▶ _Activity_:
Wherever the word "Martin" occurs in the listing, copy the whole line.
*** Provided information ***
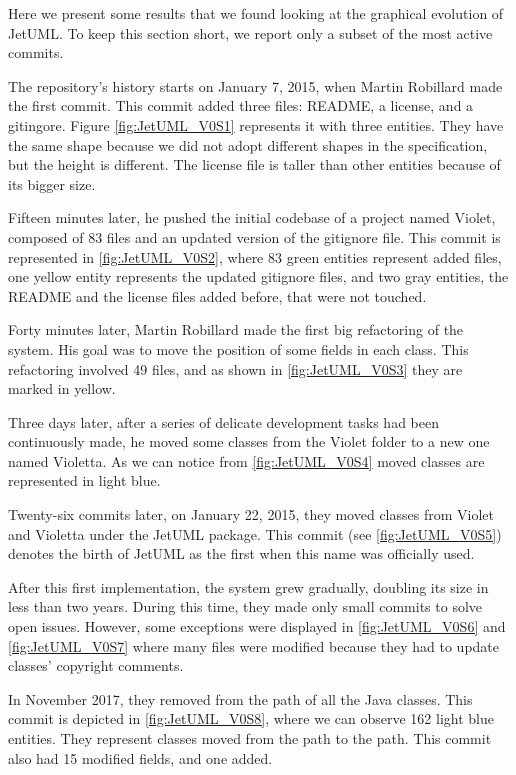 Here we present some results that we found looking at the graphical evolution of JetUML. 
To keep this section short, we report only a subset of the most active commits. 

The repository's history starts on January 7, 2015, when Martin Robillard made the first commit. 
This commit added three files: README, a license, and a gitingore. 
Figure \ref{fig:JetUML_V0S1} represents it with three entities. They have the same shape because we did not adopt different shapes in the specification, but the height is different. The license file is taller than other entities because of its bigger size. 

Fifteen minutes later, he pushed the initial codebase of a project named Violet, composed of 83 files and an updated version of the gitignore file. This commit is represented in \autoref{fig:JetUML_V0S2}, where 83 green entities represent added files, one yellow entity represents the updated gitignore files, and two gray entities, the README and the license files added before, that were not touched.

Forty minutes later, Martin Robillard made the first big refactoring of the system. His goal was to move the position of some fields in each class. This refactoring involved 49 files, and as shown in \autoref{fig:JetUML_V0S3} they are marked in yellow. 

Three days later, after a series of delicate development tasks had been continuously made, he moved some classes from the Violet folder to a new one named Violetta. As we can notice from \autoref{fig:JetUML_V0S4} moved classes are represented in light blue. 

Twenty-six commits later, on January 22, 2015, they moved classes from Violet and Violetta under the JetUML package. 
This commit (see \autoref{fig:JetUML_V0S5}) denotes the birth of JetUML as the first when this name was officially used.

After this first implementation, the system grew gradually, doubling its size in less than two years. 
During this time, they made only small commits to solve open issues. However, some exceptions were displayed in \autoref{fig:JetUML_V0S6} and \autoref{fig:JetUML_V0S7} where many files were modified because they had to update classes' copyright comments. 

In November 2017, they removed  from the path of all the Java classes. This commit is depicted in \autoref{fig:JetUML_V0S8}, where we can observe 162 light blue entities. They represent classes moved from the  path to the 
 path. This commit also had 15 modified fields, and one added.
***
▶ _Answer box_:
The repository's history starts on January 7, 2015, when Martin Robillard made the first commit. 
Forty minutes later, Martin Robillard made the first big refactoring of the system. His goal was to move the position of some fields in each class. This refactoring involved 49 files, and as shown in \autoref{fig:JetUML_V0S3} they are marked in yellow. 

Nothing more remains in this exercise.